BUSINESS INSIGHT SPECIAL REPORT: Creating a research gateway for enterprise

Barry McCall reports on the Irish Research Council’s enterprise partnership programmes and their benefits to business.

The Irish Research Council (IRC) was established to deliver the postgraduate skills and talent to support the economy and the needs of the labour market; foster the development of an internationally competitive research community whose expertise supports sustainable development and growth; and provide the knowledge and insights to help shape society and benefit citizens.

To meet these objectives, the IRC funds individuals and supports excellent research across all disciplines, from arts to zoology. The council has also developed a number of targeted initiatives which are of increasing interest to employers and enterprises who want to grow their businesses. Funding is directed to enterprise and employers to support the development of talent and skills, and to drive the conduct of innovative research.

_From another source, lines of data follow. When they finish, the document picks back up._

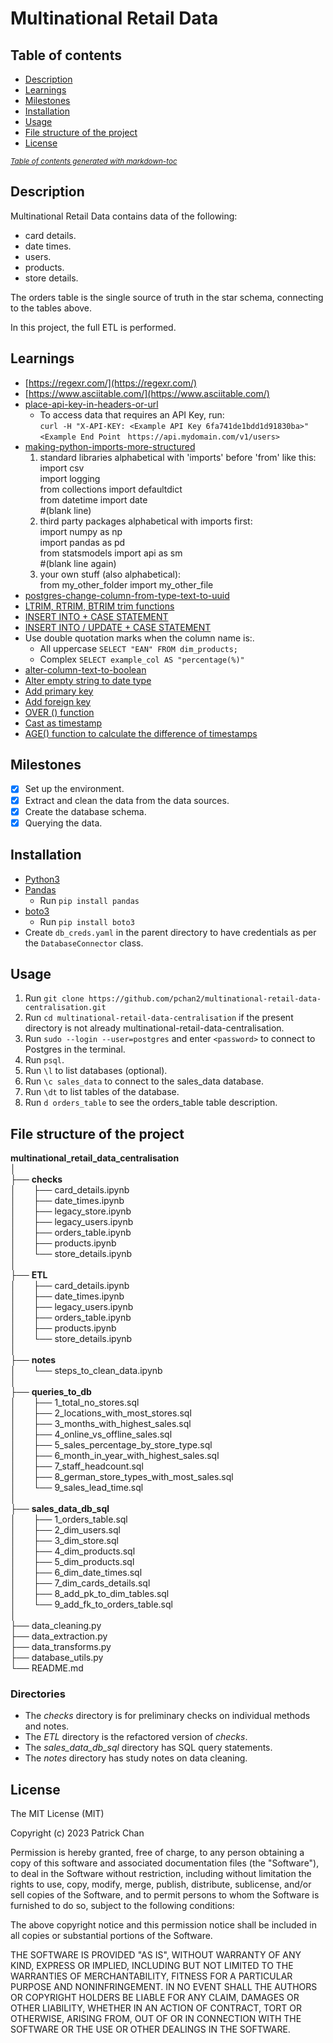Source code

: # Multinational Retail Data

## Table of contents

* [Description](#description)
* [Learnings](#learnings)
* [Milestones](#milestones)
* [Installation](#installation)
* [Usage](#usage)
* [File structure of the project](#file-structure-of-the-project)
* [License](#license)

<small><i><a href='http://ecotrust-canada.github.io/markdown-toc/'>Table of contents generated with markdown-toc</a></i></small>

## Description

Multinational Retail Data contains data of the following:
- card details.
- date times.
- users.
- products.
- store details.

The orders table is the single source of truth in the star schema, connecting to the tables above.

In this project, the full ETL is performed.

## Learnings
- [https://regexr.com/](https://regexr.com/)
- [https://www.asciitable.com/](https://www.asciitable.com/)
- [place-api-key-in-headers-or-url](https://stackoverflow.com/questions/5517281/place-api-key-in-headers-or-url)
    - To access data that requires an API Key, run:  
      `curl -H "X-API-KEY: <Example API Key 6fa741de1bdd1d91830ba>" <Example End Point `
      `https://api.mydomain.com/v1/users>`
- [making-python-imports-more-structured](https://stackoverflow.com/questions/7374100/making-python-imports-more-structured)
    1. standard libraries alphabetical with 'imports' before 'from' like this:  
        import csv  
        import logging  
        from collections import defaultdict  
        from datetime import date  
        #(blank line)
    2. third party packages alphabetical with imports first:  
        import numpy as  np  
        import pandas as pd  
        from statsmodels import api as sm  
        #(blank line again)
    3. your own stuff (also alphabetical):  
        from my_other_folder import my_other_file
- [postgres-change-column-from-type-text-to-uuid](https://varunver.wordpress.com/2020/07/07/postgres-change-column-from-type-text-to-uuid/)
- [LTRIM, RTRIM, BTRIM trim functions](https://www.postgresqltutorial.com/postgresql-string-functions/postgresql-trim-function/)
- [INSERT INTO + CASE STATEMENT](https://gis.stackexchange.com/questions/365860/postgresql-postgis-insert-values-in-a-new-column-with-a-case-statement)
- [INSERT INTO / UPDATE + CASE STATEMENT](https://www.devart.com/dbforge/sql/sqlcomplete/sql-case-expression.html)
- Use double quotation marks when the column name is:.
    - All uppercase `SELECT "EAN" FROM dim_products;`
    - Complex `SELECT example_col AS "percentage(%)"`
- [alter-column-text-to-boolean](https://stackoverflow.com/questions/48877158/postgresql-9-4-alter-column-text-to-boolean-with-values)
- [Alter empty string to date type](https://dba.stackexchange.com/questions/108227/postgres-converting-into-nulls)
- [Add primary key](https://www.commandprompt.com/education/postgresql-primary-key-a-complete-guide/)
- [Add foreign key](https://www.postgresqltutorial.com/postgresql-tutorial/postgresql-foreign-key/)
- [OVER () function](https://www.postgresql.org/docs/current/tutorial-window.html)
- [Cast as timestamp](https://www.rudderstack.com/guides/queries-casting-postgresql/)
- [AGE() function to calculate the difference of timestamps](https://learnsql.com/cookbook/how-to-calculate-the-difference-between-two-timestamps-in-postgresql/)

## Milestones
- [x] Set up the environment.
- [x] Extract and clean the data from the data sources.
- [x] Create the database schema.
- [x] Querying the data.

## Installation

- [Python3](https://www.python.org/downloads/)
- [Pandas](https://pandas.pydata.org/docs/getting_started/install.html)
    - Run `pip install pandas`
- [boto3](https://pypi.org/project/boto3/)
    - Run `pip install boto3`
- Create `db_creds.yaml` in the parent directory to have credentials as per the `DatabaseConnector`
  class.

## Usage

1. Run `git clone https://github.com/pchan2/multinational-retail-data-centralisation.git`
1. Run `cd multinational-retail-data-centralisation` if the present directory is not already 
   multinational-retail-data-centralisation.
1. Run `sudo --login --user=postgres` and enter `<password>` to connect to Postgres in the terminal.
1. Run `psql`.
1. Run `\l` to list databases (optional).
1. Run `\c sales_data` to connect to the sales_data database.
1. Run `\dt` to list tables of the database.
1. Run `d orders_table` to see the orders_table table description.

## File structure of the project

**multinational_retail_data_centralisation**  
│  
├── **checks**  
│&emsp;&emsp;├── card_details.ipynb  
│&emsp;&emsp;├── date_times.ipynb  
│&emsp;&emsp;├── legacy_store.ipynb  
│&emsp;&emsp;├── legacy_users.ipynb  
│&emsp;&emsp;├── orders_table.ipynb  
│&emsp;&emsp;├── products.ipynb  
│&emsp;&emsp;└── store_details.ipynb  
│  
├── **ETL**  
│&emsp;&emsp;├── card_details.ipynb  
│&emsp;&emsp;├── date_times.ipynb  
│&emsp;&emsp;├── legacy_users.ipynb  
│&emsp;&emsp;├── orders_table.ipynb  
│&emsp;&emsp;├── products.ipynb  
│&emsp;&emsp;└── store_details.ipynb  
│  
├── **notes**  
│&emsp;&emsp;└── steps_to_clean_data.ipynb  
│  
├── **queries_to_db**  
│&emsp;&emsp;├── 1_total_no_stores.sql  
│&emsp;&emsp;├── 2_locations_with_most_stores.sql  
│&emsp;&emsp;├── 3_months_with_highest_sales.sql  
│&emsp;&emsp;├── 4_online_vs_offline_sales.sql  
│&emsp;&emsp;├── 5_sales_percentage_by_store_type.sql  
│&emsp;&emsp;├── 6_month_in_year_with_highest_sales.sql  
│&emsp;&emsp;├── 7_staff_headcount.sql  
│&emsp;&emsp;├── 8_german_store_types_with_most_sales.sql  
│&emsp;&emsp;└── 9_sales_lead_time.sql  
│  
├── **sales_data_db_sql**  
│&emsp;&emsp;├── 1_orders_table.sql  
│&emsp;&emsp;├── 2_dim_users.sql  
│&emsp;&emsp;├── 3_dim_store.sql  
│&emsp;&emsp;├── 4_dim_products.sql  
│&emsp;&emsp;├── 5_dim_products.sql  
│&emsp;&emsp;├── 6_dim_date_times.sql  
│&emsp;&emsp;├── 7_dim_cards_details.sql  
│&emsp;&emsp;├── 8_add_pk_to_dim_tables.sql  
│&emsp;&emsp;└── 9_add_fk_to_orders_table.sql  
│  
├── data_cleaning.py  
├── data_extraction.py  
├── data_transforms.py  
├── database_utils.py  
└── README.md  

### Directories
- The *checks* directory is for preliminary checks on individual methods and notes.
- The *ETL* directory is the refactored version of *checks*.
- The *sales_data_db_sql* directory has SQL query statements. 
- The *notes* directory has study notes on data cleaning.

## License

The MIT License (MIT)

Copyright (c) 2023 Patrick Chan

Permission is hereby granted, free of charge, to any person obtaining a copy of this software and 
associated documentation files (the "Software"), to deal in the Software without restriction, 
including without limitation the rights to use, copy, modify, merge, publish, distribute, 
sublicense, and/or sell copies of the Software, and to permit persons to whom the Software is 
furnished to do so, subject to the following conditions:

The above copyright notice and this permission notice shall be included in all copies or substantial 
portions of the Software.

THE SOFTWARE IS PROVIDED "AS IS", WITHOUT WARRANTY OF ANY KIND, EXPRESS OR IMPLIED, INCLUDING BUT 
NOT LIMITED TO THE WARRANTIES OF MERCHANTABILITY, FITNESS FOR A PARTICULAR PURPOSE AND 
NONINFRINGEMENT. IN NO EVENT SHALL THE AUTHORS OR COPYRIGHT HOLDERS BE LIABLE FOR ANY CLAIM, 
DAMAGES OR OTHER LIABILITY, WHETHER IN AN ACTION OF CONTRACT, TORT OR OTHERWISE, ARISING FROM, OUT 
OF OR IN CONNECTION WITH THE SOFTWARE OR THE USE OR OTHER DEALINGS IN THE SOFTWARE.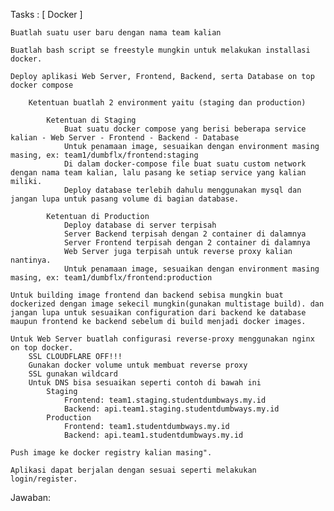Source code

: Tasks :
[ Docker ]

    Buatlah suatu user baru dengan nama team kalian

    Buatlah bash script se freestyle mungkin untuk melakukan installasi docker.

    Deploy aplikasi Web Server, Frontend, Backend, serta Database on top docker compose

        Ketentuan buatlah 2 environment yaitu (staging dan production)

            Ketentuan di Staging
                Buat suatu docker compose yang berisi beberapa service kalian - Web Server - Frontend - Backend - Database
                Untuk penamaan image, sesuaikan dengan environment masing masing, ex: team1/dumbflx/frontend:staging
                Di dalam docker-compose file buat suatu custom network dengan nama team kalian, lalu pasang ke setiap service yang kalian miliki.
                Deploy database terlebih dahulu menggunakan mysql dan jangan lupa untuk pasang volume di bagian database.

            Ketentuan di Production
                Deploy database di server terpisah
                Server Backend terpisah dengan 2 container di dalamnya
                Server Frontend terpisah dengan 2 container di dalamnya
                Web Server juga terpisah untuk reverse proxy kalian nantinya.
                Untuk penamaan image, sesuaikan dengan environment masing masing, ex: team1/dumbflx/frontend:production

    Untuk building image frontend dan backend sebisa mungkin buat dockerized dengan image sekecil mungkin(gunakan multistage build). dan jangan lupa untuk sesuaikan configuration dari backend ke database maupun frontend ke backend sebelum di build menjadi docker images.

    Untuk Web Server buatlah configurasi reverse-proxy menggunakan nginx on top docker.
        SSL CLOUDFLARE OFF!!!
        Gunakan docker volume untuk membuat reverse proxy
        SSL gunakan wildcard
        Untuk DNS bisa sesuaikan seperti contoh di bawah ini
            Staging
                Frontend: team1.staging.studentdumbways.my.id
                Backend: api.team1.staging.studentdumbways.my.id
            Production
                Frontend: team1.studentdumbways.my.id
                Backend: api.team1.studentdumbways.my.id

    Push image ke docker registry kalian masing".

    Aplikasi dapat berjalan dengan sesuai seperti melakukan login/register.

Jawaban:




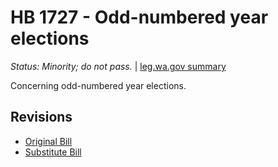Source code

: # HB 1727 - Odd-numbered year elections
*Status: Minority; do not pass.* | [leg.wa.gov summary](https://app.leg.wa.gov/billsummary?BillNumber=1727&Year=2021)

Concerning odd-numbered year elections.

## Revisions
* [Original Bill](1/)
* [Substitute Bill](S/)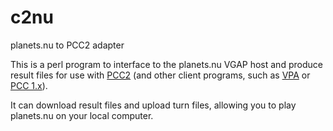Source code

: # c2nu
planets.nu to PCC2 adapter

This is a perl program to interface to the planets.nu VGAP host and produce
result files for use with [PCC2](http://phost.de/~stefan/pcc2.html)
(and other client programs, such as [VPA](http://vpa.sourceforge.net/)
or [PCC 1.x](http://phost.de/~stefan/pcc.html)).

It can download result files and upload turn files, allowing you to play
planets.nu on your local computer.
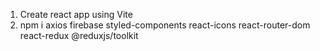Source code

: 1. Create react app using Vite
2. npm i axios firebase styled-components react-icons react-router-dom react-redux @reduxjs/toolkit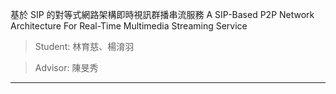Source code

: 基於 SIP 的對等式網路架構即時視訊群播串流服務
A SIP-Based P2P Network Architecture For Real-Time Multimedia Streaming Service

> Student: 林育慈、楊淯羽
 
> Advisor: 陳旻秀

---------------------


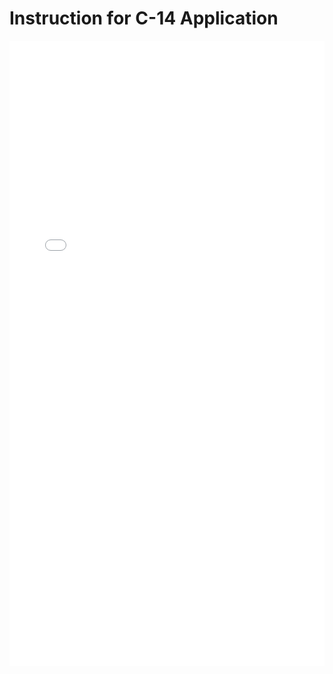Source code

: # Instruction for C-14 Application

<iframe src="/nanodocs/assets/pdfjs/web/viewer.html?file=/nanodocs/assets/pdfs/policy/C-14.pdf" width="100%" height="1000px" style="border: none;"></iframe>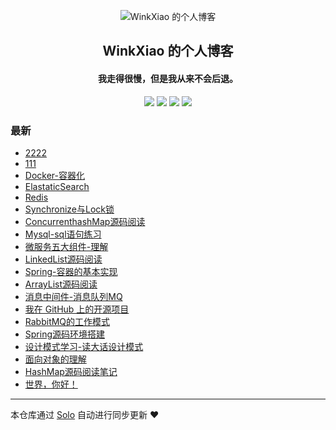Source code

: <p align="center"><img alt="WinkXiao 的个人博客" src="https://i.loli.net/2019/07/27/5d3bd9214e37d50311.png"></p><h2 align="center">
WinkXiao 的个人博客
</h2>

<h4 align="center">我走得很慢，但是我从来不会后退。</h4>
<p align="center"><a title="WinkXiao 的个人博客" target="_blank" href="https://github.com/winkxiao/solo-blog"><img src="https://img.shields.io/github/last-commit/winkxiao/solo-blog.svg?style=flat-square&color=FF9900"></a>
<a title="GitHub repo size in bytes" target="_blank" href="https://github.com/winkxiao/solo-blog"><img src="https://img.shields.io/github/repo-size/winkxiao/solo-blog.svg?style=flat-square"></a>
<a title="Solo Version" target="_blank" href="https://github.com/b3log/solo/releases"><img src="https://img.shields.io/badge/solo-3.6.3-f1e05a.svg?style=flat-square&color=blueviolet"></a>
<a title="Hits" target="_blank" href="https://github.com/b3log/hits"><img src="https://hits.b3log.org/winkxiao/solo-blog.svg"></a></p>

### 最新

* [2222](http://xw.zhuxf.club/articles/2019/10/02/1570019714986.html)
* [111](http://xw.zhuxf.club/articles/2019/10/02/1570019707270.html)
* [Docker-容器化](http://xw.zhuxf.club/articles/2019/09/27/1569597001345.html)
* [ElastaticSearch](http://xw.zhuxf.club/articles/2019/09/27/1569596907586.html)
* [Redis](http://xw.zhuxf.club/articles/2019/09/23/1569253614813.html)
* [Synchronize与Lock锁](http://xw.zhuxf.club/articles/2019/09/18/1568736864184.html)
* [ConcurrenthashMap源码阅读](http://xw.zhuxf.club/articles/2019/09/18/1568736780119.html)
* [Mysql-sql语句练习](http://xw.zhuxf.club/articles/2019/09/18/1568736625133.html)
* [微服务五大组件-理解](http://xw.zhuxf.club/articles/2019/09/18/1568736562840.html)
* [LinkedList源码阅读](http://xw.zhuxf.club/articles/2019/09/06/1567784220984.html)
* [Spring-容器的基本实现](http://xw.zhuxf.club/articles/2019/08/20/1566307774791.html)
* [ArrayList源码阅读](http://xw.zhuxf.club/articles/2019/08/20/1566307676726.html)
* [消息中间件-消息队列MQ](http://xw.zhuxf.club/articles/2019/08/13/1565709118630.html)
* [我在 GitHub 上的开源项目](http://xw.zhuxf.club/my-github-repos)
* [RabbitMQ的工作模式](http://xw.zhuxf.club/articles/2019/08/12/1565621457488.html)
* [Spring源码环境搭建](http://xw.zhuxf.club/articles/2019/08/11/1565538563567.html)
* [设计模式学习-读大话设计模式](http://xw.zhuxf.club/articles/2019/08/02/1564757614749.html)
* [面向对象的理解](http://xw.zhuxf.club/articles/2019/07/28/1564321124634.html)
* [HashMap源码阅读笔记](http://xw.zhuxf.club/articles/2019/07/28/1564315040902.html)
* [世界，你好！](http://xw.zhuxf.club/hello-solo)



---

本仓库通过 [Solo](https://github.com/b3log/solo) 自动进行同步更新 ❤️ 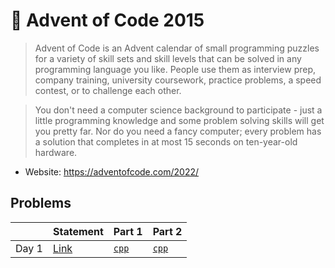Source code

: # 🎄 Advent of Code 2015

> Advent of Code is an Advent calendar of small programming puzzles for a variety of skill sets and skill levels that can be solved in any programming language you like. People use them as interview prep, company training, university coursework, practice problems, a speed contest, or to challenge each other.

> You don't need a computer science background to participate - just a little programming knowledge and some problem solving skills will get you pretty far. Nor do you need a fancy computer; every problem has a solution that completes in at most 15 seconds on ten-year-old hardware.

* Website: https://adventofcode.com/2022/

## Problems

<table>
<thead>
<th></th>
<th>Statement</th>
<th>Part 1</th>
<th>Part 2</th>
</thead>
<tbody>
<tr>
<td>Day 1</td>
<td><a href="https://adventofcode.com/2015/day/1">Link</a></td>
<td>
<a href="../../../problems/aoc2015day1/src/main/solution1.cpp"><code>cpp</code></a>
</td>
<td>
<a href="../../../problems/aoc2022day1/src/main/solution1.cpp"><code>cpp</code></a>
</td>
</tr>
</tbody>
</table>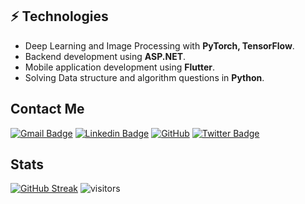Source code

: ## ⚡ Technologies
- Deep Learning and Image Processing with **PyTorch, TensorFlow**.
- Backend development using **ASP.NET**.
- Mobile application development using **Flutter**.
- Solving Data structure and algorithm questions in **Python**.

## Contact Me

[![Gmail Badge](https://img.shields.io/badge/-muhammetkaratr@gmail.com-c14438?style=flat-square&logo=Gmail&logoColor=white&link=mailto:muhammetkaratr@gmail.com)](mailto:muhammetkaratr@gmail.com)
[![Linkedin Badge](https://img.shields.io/badge/-muhammetkara-blue?style=flat-square&logo=Linkedin&logoColor=white&link=https://www.linkedin.com/in/muhammetkara/)](https://www.linkedin.com/in/muhammetkara/)
[![GitHub](https://img.shields.io/badge/-GitHub-181717?style=flat-square&logo=github&logoColor=white&link=https://github.com/karascr)](https://github.com/karascr)
[![Twitter Badge](https://img.shields.io/badge/-@karascr-00acee?style=flat&logo=Twitter&logoColor=white)](https://twitter.com/intent/follow?screen_name=karascr "Follow on Twitter")

## Stats

[![GitHub Streak](https://github-readme-streak-stats.herokuapp.com?user=karascr&hide_border=true&date_format=j%20M%5B%20Y%5D)](https://git.io/streak-stats)
![visitors](https://visitor-badge.glitch.me/badge?page_id=karascr&left_color=blue&right_color=grey)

The council has two specific programmes that are aimed at enterprise: the Enterprise Partnership Scheme (EPS), where the student performs innovative research in an area informed by the enterprise, and the Employment-Based Postgraduate Programme (EPP), an initiative where the student becomes embedded in the company for the majority of the duration of their masters or PhD.

Both of these programmes allow researchers to experience the realities of the workplace outside academia. The demand-led nature of the research maximises employment opportunities for researchers at the end of the programmes.

“The Irish Research Council’s enterprise programmes offer an extremely attractive gateway for enterprises to dedicated research capacity,” explains Prof Jane Ohlmeyer, chairwoman of the Irish Research Council. “The schemes allows a company or organisation to access a high-calibre researcher who will work for a period of up to four years on a mutually-developed research project directly relevant to the mission or activities of the company. The programmes are very popular among enterprises, including SMEs, for whom research can help to unlock innovation in products and services, enhance business processes and ultimately enhance competitive edge and their commercial position in the marketplace.”

Researchers under both the Employment-Based Postgraduate Programme and the Enterprise Partnership Scheme avail of ongoing support from an academic expert in a higher education institution and this arrangement has acted as a springboard to closer and broader research and innovation collaboration between the host company and the associated research institution.

“When designing our enterprise programmes, the key consideration for the council was to make the applications process open, easy to understand and user-friendly for researchers and companies,” says IRC director Dr Eucharia Meehan. “As I come from an industry research background, I am very conscious of the need to have enterprise programmes like ours in tune with what industry needs. I see our role as providing the necessary supports and advice to enable and actually embed partnerships between our best research talent and successful companies. Our experience has taught us that success happens by making the process flexible and focused on the needs of the researcher and company.”